BEMBERERO LTD - Analysis Report
Credit Opinion: CONDITIONAL APPROVAL
BEMBERERO LTD is an active micro private limited company in the construction installation sector. The company has experienced a significant deterioration in financial position in the latest financial year ending February 2025, with net assets declining sharply from £25,268 in 2024 to only £752 in 2025. This erosion of equity and the presence of long-term creditors (£9,576) raise concerns about financial stability. However, the company is still operational and has no overdue filings. Given these factors, credit approval can be considered but should be conditional on close monitoring and potentially requiring additional security or guarantees.Financial Strength
The balance sheet shows a decline in net assets from £25,268 to £752 over one year, primarily due to a reduction in current assets from £39,212 to £16,531 and an increase in creditors due after more than one year from £4,256 to £9,576. Fixed assets increased modestly, but the company’s net current assets have turned negative (-£10,747), indicating liquidity pressure. Shareholders' funds are minimal, suggesting limited buffer to absorb financial shocks. The company’s capital is minimal (£1 share capital), and the controlling director holds 75-100% ownership, implying concentrated control but also potential risk if personal financial backing is insufficient.Cash Flow Assessment
Current liabilities exceed current assets, resulting in negative net current assets which imply working capital deficiency. This suggests potential difficulties in meeting short-term obligations without external funding or improved cash management. The reduction in average employees from 2 to 1 may indicate cost-cutting measures.

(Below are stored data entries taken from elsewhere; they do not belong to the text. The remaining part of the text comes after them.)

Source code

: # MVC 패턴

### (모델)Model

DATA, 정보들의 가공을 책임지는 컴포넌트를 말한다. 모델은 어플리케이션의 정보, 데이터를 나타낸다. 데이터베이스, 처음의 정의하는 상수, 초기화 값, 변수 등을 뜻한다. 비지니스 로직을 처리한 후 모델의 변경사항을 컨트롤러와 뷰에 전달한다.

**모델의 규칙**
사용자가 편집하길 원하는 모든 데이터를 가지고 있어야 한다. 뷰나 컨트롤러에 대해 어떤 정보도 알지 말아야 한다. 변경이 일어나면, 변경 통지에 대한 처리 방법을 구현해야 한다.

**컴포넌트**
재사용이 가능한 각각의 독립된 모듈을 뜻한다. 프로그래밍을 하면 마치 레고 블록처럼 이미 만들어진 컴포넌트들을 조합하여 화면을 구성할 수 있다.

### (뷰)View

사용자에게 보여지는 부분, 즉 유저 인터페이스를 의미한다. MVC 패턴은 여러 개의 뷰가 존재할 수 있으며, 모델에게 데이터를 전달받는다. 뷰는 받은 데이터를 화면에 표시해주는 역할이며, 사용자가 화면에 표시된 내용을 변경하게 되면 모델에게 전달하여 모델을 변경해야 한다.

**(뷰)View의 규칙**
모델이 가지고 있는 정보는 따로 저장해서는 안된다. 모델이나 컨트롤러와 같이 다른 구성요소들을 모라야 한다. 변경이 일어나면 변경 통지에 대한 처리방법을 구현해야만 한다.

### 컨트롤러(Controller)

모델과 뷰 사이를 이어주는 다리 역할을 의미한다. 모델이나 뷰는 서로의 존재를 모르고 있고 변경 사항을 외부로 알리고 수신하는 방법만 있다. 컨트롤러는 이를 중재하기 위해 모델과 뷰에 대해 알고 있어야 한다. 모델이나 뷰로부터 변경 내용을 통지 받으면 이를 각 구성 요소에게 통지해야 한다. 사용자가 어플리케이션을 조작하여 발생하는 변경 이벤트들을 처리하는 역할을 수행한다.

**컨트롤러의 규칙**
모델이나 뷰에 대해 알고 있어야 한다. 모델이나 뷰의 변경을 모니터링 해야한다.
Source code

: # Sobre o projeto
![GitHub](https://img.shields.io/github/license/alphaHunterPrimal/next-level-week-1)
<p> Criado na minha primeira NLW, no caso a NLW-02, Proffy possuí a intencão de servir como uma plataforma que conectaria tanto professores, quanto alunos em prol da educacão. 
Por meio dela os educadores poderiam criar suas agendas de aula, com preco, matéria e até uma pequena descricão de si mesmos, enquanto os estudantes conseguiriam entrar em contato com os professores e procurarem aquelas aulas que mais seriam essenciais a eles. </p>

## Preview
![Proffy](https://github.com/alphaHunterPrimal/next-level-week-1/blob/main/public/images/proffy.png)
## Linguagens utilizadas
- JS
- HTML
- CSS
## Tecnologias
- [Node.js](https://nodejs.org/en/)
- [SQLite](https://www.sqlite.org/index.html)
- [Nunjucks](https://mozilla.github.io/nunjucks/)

The absence of detailed cash flow statements limits a full liquidity analysis, but the negative working capital is a red flag for cash flow stress.Monitoring Points
- Track quarterly management accounts to assess improvement or further deterioration in liquidity and net assets.
- Monitor aging of trade payables and receivables to detect any late payments or collection issues.
- Watch for any further increases in long-term debt or delayed payments to creditors.
- Review any director loans or personal guarantees that may support the company’s creditworthiness.
- Confirm no overdue statutory filings or changes in company control that could affect credit risk.